Si vous êtes associé d’une Société Civile Immobilière (SCI), vous avez peut-être entendu parler du démembrement de la propriété des parts sociales. Mais qu’est-ce que cela signifie exactement ? Quels sont les avantages et les inconvénients d’une telle opération ? Et comment pouvez-vous procéder ? Voici tout ce que vous devez savoir à ce sujet !
Définition et principe de la Société civile immobilière (SCI)
Une Société Civile Immobilière (SCI) est une structure juridique qui a pour objectif de gérer un ou plusieurs biens immobiliers.
Plus concrètement, voici les éléments essentiels concernant une SCI :
- Capital social : La SCI dispose d’un capital social constitué par les apports réalisés par chaque associé, que ce soit en numéraire ou en nature.

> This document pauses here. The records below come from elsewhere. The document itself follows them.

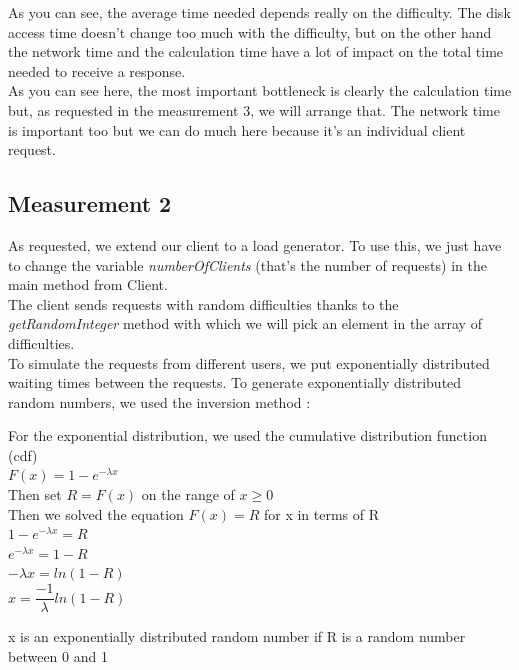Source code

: \documentclass[11pt,a4paper]{article}
\begin{document}
As you can see, the average time needed depends really on the difficulty. The disk access time doesn't change too much with the difficulty, but on the other hand the network time and the calculation time have a lot of impact on the total time needed to receive a response.\\
As you can see here, the most important bottleneck is clearly the calculation time but, as requested in the measurement 3, we will arrange that. The network time is important too but we can do much here because it's an individual client request.

\subsection{Measurement 2}

As requested, we extend our client to a load generator. To use this, we just have to change the variable \textit{numberOfClients} (that's the number of requests) in the main method from Client.\\
The client sends requests with random difficulties thanks to the \textit{getRandomInteger} method with which we will pick an element in the array of difficulties.\\
To simulate the requests from different users, we put exponentially distributed waiting times between the requests. To generate exponentially distributed random numbers, we used the inversion method :
\begin{center}
For the exponential distribution, we used the cumulative distribution function (cdf)\\
\vspace{5px}
$ F(x) = 1-e^{-\lambda x} $\\
\vspace{10px}
Then set $ R = F(x) $ on the range of $ x \ge 0 $\\
\vspace{5px}
Then we solved the equation $ F(x) = R $ for x in terms of R \\
\vspace{10px}
$ 1-e^{-\lambda x} = R $\\
$ e^{-\lambda x} = 1 - R $\\
$ -\lambda x = ln(1 - R) $\\
$ x = \dfrac{-1}{\lambda}ln(1 - R) $
\end{center}

x is an exponentially distributed random number if R is a random number between 0 and 1\\
\end{document}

Ce capital social est divisé en parts sociales, qui représentent la propriété des associés au sein de la société.
- Personnalité morale : La SCI possède une personnalité morale distincte de ses associés, ce qui signifie qu’elle a des droits et des obligations propres. Elle est une entité juridique à part entière.
- Patrimoine distinct : La SCI bénéficie d’un patrimoine distinct de celui de ses associés. Ce patrimoine est composé des biens immobiliers détenus par la société.
- Statuts : Des statuts définissent le fonctionnement interne de la SCI et les règles de prise de décision au sein de la société.
- Gestion et responsabilité des associés : La SCI est administrée par un gérant désigné. Les associés de la SCI sont responsables indéfiniment des dettes sociales, en fonction de leur part respective dans le capital social. (1)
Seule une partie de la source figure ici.